General Practice & Preventative Medicine


Everybody needs water, the most important of all nutrients. Humans are lucky; we can usually drink fluids when we need them. But when animals don’t feel well, they stop drinking. During illness your cat has a greater need for water and can become dehydrated rapidly. In fact, a loss of just 10 percent of body fluid can cause your pet some trouble. It is most important, therefore, that you replace the lost fluids and prevent dehydration.

Fluids can be given in a number of ways. In a hospital setting, intravenous fluids through an intravenous catheter is the most common method. And in emergency situations, fluids are sometimes administered into the abdominal cavity. Your cat can also receive fluids subcutaneously, in the area just under the skin and on top of the underlying muscle. In animals with loose skin over their backs this area works well for fluid administration. The advantages of subcutaneous fluids are the ease of administration, convenience and low cost. Most commonly, they are used in home treatment of mild to moderate kidney disease. However, they are not appropriate for treatment of shock or severe dehydration.

Your cat will probably receive subcutaneous fluids at a veterinary clinic. Then you can take your pet home while the fluids absorb slowly throughout the day. If he needs repeated doses, you can learn to administer subcutaneous fluids at home.


Injectable fluids come in various forms, but only a few should be used for subcutaneous administration. Lactated ringers, 0.9 percent saline, Ringer’s, Normosol-R, and Plasmalyte are most commonly used. Fluids containing dextrose or sugar solutions should be avoided. These can result in infection at the site of injection or severe skin irritation resulting in possible necrosis (dead tissue).

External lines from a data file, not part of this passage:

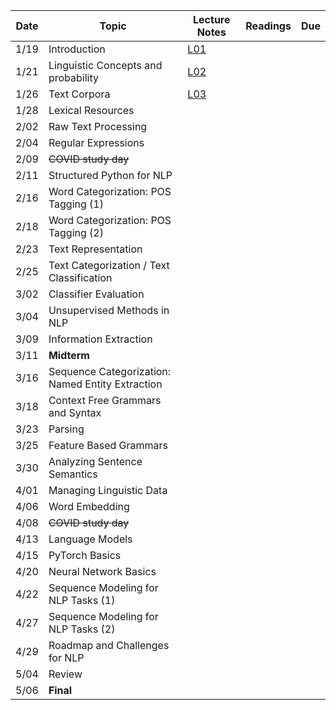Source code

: 

| Date  | Topic                                    | Lecture Notes           | Readings             |  Due     |
| ----- |------------------------------------------|-------------------------|---------------|--------------|
| 1/19  | Introduction                             | [L01](Lectures/Lec_01)  |               |              |
| 1/21  | Linguistic Concepts and probability      | [L02](Lectures/Lec_02)  |               |              |
| 1/26  | Text Corpora                             | [L03](Lectures/Lec_02)  |               |              |
| 1/28  | Lexical Resources                        |                         |               |              |
| 2/02  | Raw Text Processing                      |                         |               |              |
| 2/04  | Regular Expressions                      |                         |               |              |
| 2/09  | ~~COVID study day~~                      |                         |               |              |
| 2/11  | Structured Python for NLP                |                         |               |              |
| 2/16  | Word Categorization: POS Tagging (1)     |                         |               |              |
| 2/18  | Word Categorization: POS Tagging (2)     |                         |               |              |
| 2/23  | Text Representation                      |                         |               |              |
| 2/25  | Text Categorization / Text Classification|                         |               |              |
| 3/02  | Classifier Evaluation                    |                         |               |              |
| 3/04  | Unsupervised Methods in NLP              |                         |               |              |
| 3/09  | Information Extraction                   |                         |               |              |
| 3/11  | **Midterm**                              |                         |               |              |
| 3/16  | Sequence Categorization: Named Entity Extraction|                  |               |              |
| 3/18  | Context Free Grammars and Syntax         |                         |               |              |
| 3/23  | Parsing                                  |                         |               |              |
| 3/25  | Feature Based Grammars                   |                         |               |              |
| 3/30  | Analyzing Sentence Semantics             |                         |               |              |
| 4/01  | Managing Linguistic Data                 |                         |               |              |
| 4/06  | Word Embedding                           |                         |               |              |
| 4/08  | ~~COVID study day~~                      |                         |               |              |
| 4/13  | Language Models                          |                         |               |              |
| 4/15  | PyTorch Basics                           |                         |               |              |
| 4/20  | Neural Network Basics                    |                         |               |              |
| 4/22  | Sequence Modeling for NLP Tasks (1)      |                         |               |              |
| 4/27  | Sequence Modeling for NLP Tasks (2)      |                         |               |              |
| 4/29  | Roadmap and Challenges for NLP           |                         |               |              |
| 5/04  | Review                                   |                         |               |              |
| 5/06  | **Final**                                |                         |               |              |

In order to administer subcutaneous fluid, you will need a bag of fluid, fluid tubing and a needle. The fluid bag and tubing can be used repeatedly but the needle should be changed frequently.


Subcutaneous fluid administration relies on gravity. Connect the bag to the tubing and suspend the bag from an area above the pet. Attach the needle to the tubing. In order to clear the air out of the tubing, open the clamp and allow the fluid to run through the tubing to the outside.

Once the air is removed, close the clamp. Fluids are usually given in the area between the shoulder blades. Clean the area of the skin you have chosen with alcohol. Pinch the skin and insert the needle into the skin fold. The needle may appear quite large but using a larger needle makes the fluid administration go significantly faster and reduces the time your pet must stay restrained in one area.

Once you have placed the needle correctly, let go of the fold and open the clamp on the tubing. The fluid should begin flowing under the skin. If the fluid is dripping very slowly, reposition the needle.

When fluids have been administered, remove the needle and hold gentle pressure on the site for one or two minutes. You may see some of the fluid leaking out of the needle hole, but this is normal and won’t cause any problems


The amount of fluid you should give depends upon the severity of dehydration. Your veterinarian will tell you how much fluid to give. Try not to exceed 100 milliliters per site unless directed by your veterinarian. If your pet needs 200 mls of fluid every 3 days, you should give 100 mls in one area, remove the needle and place the needle a little further down on the back and give the second dose of 100 mls.

If the skin becomes tight, stop giving fluids in that area. If your pet is due for another dose of fluids and you think you can still feel fluids under the skin, do not administer more fluids until you consult with your veterinarian.

With patience and practice, you and your cat can become used to the routine of subcutaneous fluid administration. Your pet will stay comfortable and hydrated without the stress of the veterinary clinic.